Selama periode Januari hingga Mei 2026, jumlah kasus gigitan anjing yang tercatat telah mencapai sekitar 2.000 kasus.
Dari sejumlah sampel yang diperiksa di laboratorium veteriner, empat dari lima sampel dinyatakan positif rabies.
Kondisi ini diperparah dengan adanya satu kasus kematian akibat gigitan anjing. Korban tidak sempat mendapatkan Vaksin Anti-Rabies (VAR) karena kasus gigitan yang dialaminya tidak pernah dilaporkan kepada petugas kesehatan.
Baca juga: Anggaran Terbatas, Cakupan Vaksinasi HPR di Nagekeo Belum Maksimal
Kepala Dinas Kesehatan Kabupaten Nagekeo, drg. Emerentiana Reni Wahjuningsih, mengatakan berdasarkan data yang dihimpun sejak 2023, kasus gigitan anjing di wilayah tersebut mengalami peningkatan dari tahun ke tahun.
“Trennya meningkat dari tahun ke tahun. Hingga Mei 2026, jumlah kasus diperkirakan sudah mencapai lebih dari 2.000 kasus. Satu orang yang meninggal dunia itu karena tidak melaporkan kasus gigitan sehingga tidak sempat mendapatkan vaksin,” ujarnya, Kamis (25/6/2026) sore.
Menurut drg. Emerentiana, Dinas Kesehatan Kabupaten Nagekeo saat ini masih memiliki stok sekitar 1.000 vial VAR.
Seluruh puskesmas telah diinstruksikan untuk segera melakukan Analisis Permintaan dan Pemakaian (Anfrak) vaksin agar distribusi dapat dilakukan sesuai kebutuhan di masing-masing wilayah.
Meski demikian, jumlah vaksin yang tersedia dinilai tidak akan mencukupi apabila tidak dibarengi dengan langkah pengendalian hewan penular rabies (HPR), khususnya anjing.
“Seribu vial VAR itu sangat kurang apabila tidak diimbangi dengan pengendalian HPR. Jika anjing tidak diikat atau dikandangkan, stok vaksin bisa habis dalam waktu satu minggu. Upaya penyediaan vaksin harus berjalan beriringan dengan kesadaran masyarakat untuk mengikat dan mengandangkan HPR agar kasus gigitan dapat menurun,” jelasnya.
Ia menambahkan, tingginya kasus gigitan anjing umumnya terjadi di wilayah dengan populasi anjing yang tinggi.
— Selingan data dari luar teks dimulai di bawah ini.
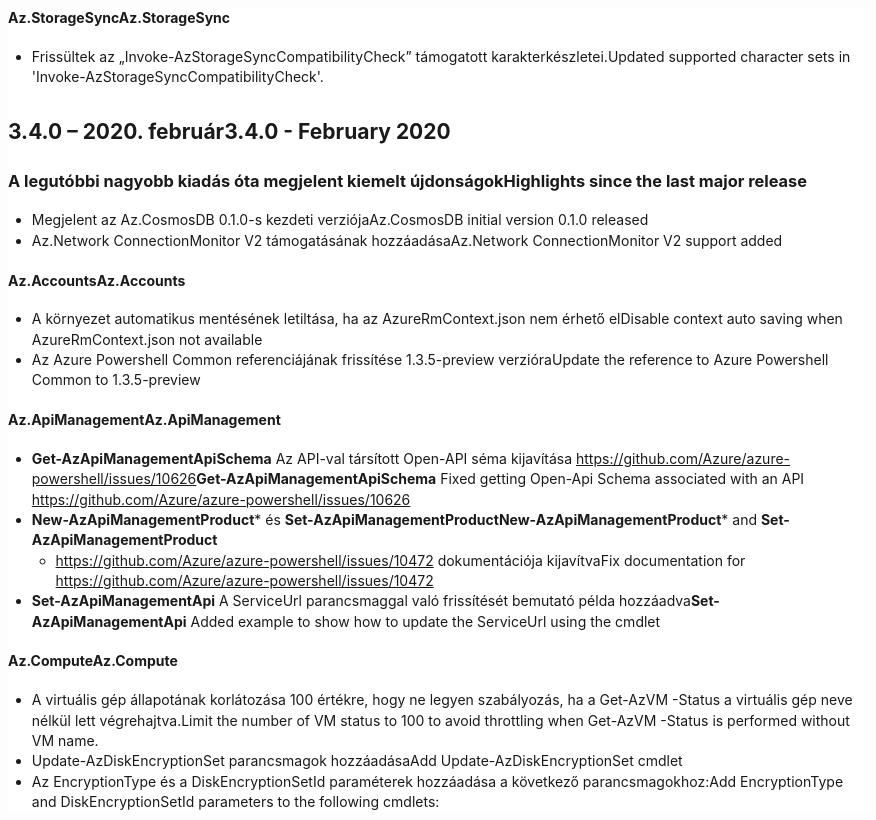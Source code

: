 #### <a name="azstoragesync"></a><span data-ttu-id="d1720-303">Az.StorageSync</span><span class="sxs-lookup"><span data-stu-id="d1720-303">Az.StorageSync</span></span>
* <span data-ttu-id="d1720-304">Frissültek az „Invoke-AzStorageSyncCompatibilityCheck” támogatott karakterkészletei.</span><span class="sxs-lookup"><span data-stu-id="d1720-304">Updated supported character sets in 'Invoke-AzStorageSyncCompatibilityCheck'.</span></span>

## <a name="340---february-2020"></a><span data-ttu-id="d1720-305">3.4.0 – 2020. február</span><span class="sxs-lookup"><span data-stu-id="d1720-305">3.4.0 - February 2020</span></span>
### <a name="highlights-since-the-last-major-release"></a><span data-ttu-id="d1720-306">A legutóbbi nagyobb kiadás óta megjelent kiemelt újdonságok</span><span class="sxs-lookup"><span data-stu-id="d1720-306">Highlights since the last major release</span></span>
* <span data-ttu-id="d1720-307">Megjelent az Az.CosmosDB 0.1.0-s kezdeti verziója</span><span class="sxs-lookup"><span data-stu-id="d1720-307">Az.CosmosDB initial version 0.1.0 released</span></span>
* <span data-ttu-id="d1720-308">Az.Network ConnectionMonitor V2 támogatásának hozzáadása</span><span class="sxs-lookup"><span data-stu-id="d1720-308">Az.Network ConnectionMonitor V2 support added</span></span>

#### <a name="azaccounts"></a><span data-ttu-id="d1720-309">Az.Accounts</span><span class="sxs-lookup"><span data-stu-id="d1720-309">Az.Accounts</span></span>
* <span data-ttu-id="d1720-310">A környezet automatikus mentésének letiltása, ha az AzureRmContext.json nem érhető el</span><span class="sxs-lookup"><span data-stu-id="d1720-310">Disable context auto saving when AzureRmContext.json not available</span></span>
* <span data-ttu-id="d1720-311">Az Azure Powershell Common referenciájának frissítése 1.3.5-preview verzióra</span><span class="sxs-lookup"><span data-stu-id="d1720-311">Update the reference to Azure Powershell Common to 1.3.5-preview</span></span>

#### <a name="azapimanagement"></a><span data-ttu-id="d1720-312">Az.ApiManagement</span><span class="sxs-lookup"><span data-stu-id="d1720-312">Az.ApiManagement</span></span>
* <span data-ttu-id="d1720-313">**Get-AzApiManagementApiSchema** Az API-val társított Open-API séma kijavítása   https://github.com/Azure/azure-powershell/issues/10626</span><span class="sxs-lookup"><span data-stu-id="d1720-313">**Get-AzApiManagementApiSchema** Fixed getting Open-Api Schema associated with an API   https://github.com/Azure/azure-powershell/issues/10626</span></span>
* <span data-ttu-id="d1720-314">**New-AzApiManagementProduct**\* és **Set-AzApiManagementProduct**</span><span class="sxs-lookup"><span data-stu-id="d1720-314">**New-AzApiManagementProduct**\* and **Set-AzApiManagementProduct**</span></span>
  - <span data-ttu-id="d1720-315">https://github.com/Azure/azure-powershell/issues/10472 dokumentációja kijavítva</span><span class="sxs-lookup"><span data-stu-id="d1720-315">Fix documentation for https://github.com/Azure/azure-powershell/issues/10472</span></span>
* <span data-ttu-id="d1720-316">**Set-AzApiManagementApi** A ServiceUrl parancsmaggal való frissítését bemutató példa hozzáadva</span><span class="sxs-lookup"><span data-stu-id="d1720-316">**Set-AzApiManagementApi** Added example to show how to update the ServiceUrl using the cmdlet</span></span>

#### <a name="azcompute"></a><span data-ttu-id="d1720-317">Az.Compute</span><span class="sxs-lookup"><span data-stu-id="d1720-317">Az.Compute</span></span>
* <span data-ttu-id="d1720-318">A virtuális gép állapotának korlátozása 100 értékre, hogy ne legyen szabályozás, ha a Get-AzVM -Status a virtuális gép neve nélkül lett végrehajtva.</span><span class="sxs-lookup"><span data-stu-id="d1720-318">Limit the number of VM status to 100 to avoid throttling when Get-AzVM -Status is performed without VM name.</span></span>
* <span data-ttu-id="d1720-319">Update-AzDiskEncryptionSet parancsmagok hozzáadása</span><span class="sxs-lookup"><span data-stu-id="d1720-319">Add Update-AzDiskEncryptionSet cmdlet</span></span>
* <span data-ttu-id="d1720-320">Az EncryptionType és a DiskEncryptionSetId paraméterek hozzáadása a következő parancsmagokhoz:</span><span class="sxs-lookup"><span data-stu-id="d1720-320">Add EncryptionType and DiskEncryptionSetId parameters to the following cmdlets:</span></span>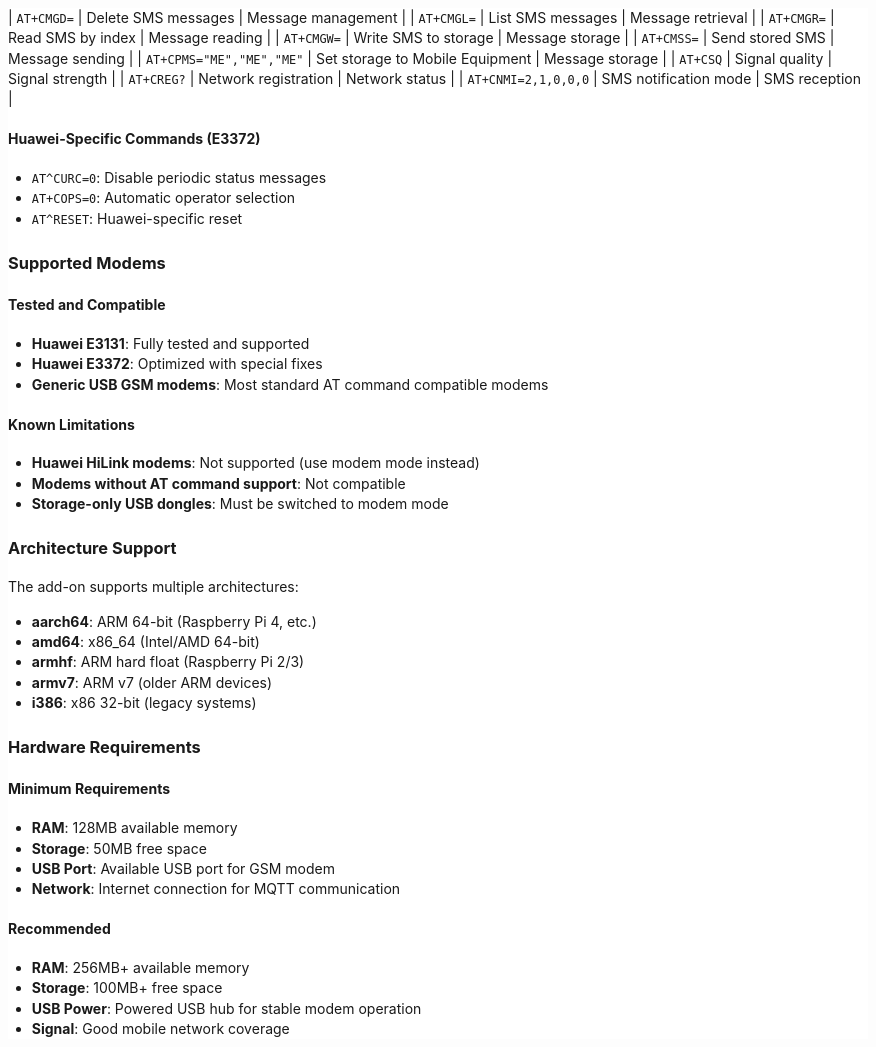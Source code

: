 | `AT+CMGD=` | Delete SMS messages | Message management |
| `AT+CMGL=` | List SMS messages | Message retrieval |
| `AT+CMGR=` | Read SMS by index | Message reading |
| `AT+CMGW=` | Write SMS to storage | Message storage |
| `AT+CMSS=` | Send stored SMS | Message sending |
| `AT+CPMS="ME","ME","ME"` | Set storage to Mobile Equipment | Message storage |
| `AT+CSQ` | Signal quality | Signal strength |
| `AT+CREG?` | Network registration | Network status |
| `AT+CNMI=2,1,0,0,0` | SMS notification mode | SMS reception |

#### Huawei-Specific Commands (E3372)
- `AT^CURC=0`: Disable periodic status messages
- `AT+COPS=0`: Automatic operator selection
- `AT^RESET`: Huawei-specific reset

### Supported Modems

#### Tested and Compatible
- **Huawei E3131**: Fully tested and supported
- **Huawei E3372**: Optimized with special fixes
- **Generic USB GSM modems**: Most standard AT command compatible modems

#### Known Limitations
- **Huawei HiLink modems**: Not supported (use modem mode instead)
- **Modems without AT command support**: Not compatible
- **Storage-only USB dongles**: Must be switched to modem mode

### Architecture Support

The add-on supports multiple architectures:
- **aarch64**: ARM 64-bit (Raspberry Pi 4, etc.)
- **amd64**: x86_64 (Intel/AMD 64-bit)
- **armhf**: ARM hard float (Raspberry Pi 2/3)
- **armv7**: ARM v7 (older ARM devices)
- **i386**: x86 32-bit (legacy systems)

### Hardware Requirements

#### Minimum Requirements
- **RAM**: 128MB available memory
- **Storage**: 50MB free space
- **USB Port**: Available USB port for GSM modem
- **Network**: Internet connection for MQTT communication

#### Recommended
- **RAM**: 256MB+ available memory
- **Storage**: 100MB+ free space
- **USB Power**: Powered USB hub for stable modem operation
- **Signal**: Good mobile network coverage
Baca juga: Warga Nagekeo Diminta Waspada Rabies, Hewan Peliharaan Wajib Divaksin dan Dikandangkan
Berdasarkan data Dinas Peternakan Kabupaten Nagekeo, populasi anjing terbanyak berada di Kecamatan Boawae.
“Berdasarkan catatan terakhir, wilayah dengan jumlah anjing yang tinggi juga memiliki jumlah kasus gigitan yang paling banyak,” katanya.
Selain itu, Dinas Kesehatan memperkirakan jumlah kasus gigitan yang sebenarnya bisa lebih tinggi daripada angka yang tercatat saat ini.
Pasalnya, masih ada masyarakat yang tidak melaporkan kejadian gigitan anjing kepada fasilitas kesehatan, seperti yang ditemukan di Kelurahan Olakile, Kecamatan Boawae.
Pemerintah daerah pun mengimbau masyarakat agar segera melaporkan setiap kasus gigitan hewan penular rabies dan segera mendapatkan penanganan medis, termasuk vaksinasi antirabies.
Langkah ini dinilai penting untuk mencegah risiko kematian akibat rabies yang hingga kini masih menjadi ancaman serius bagi kesehatan masyarakat di Kabupaten Nagekeo.(Bet).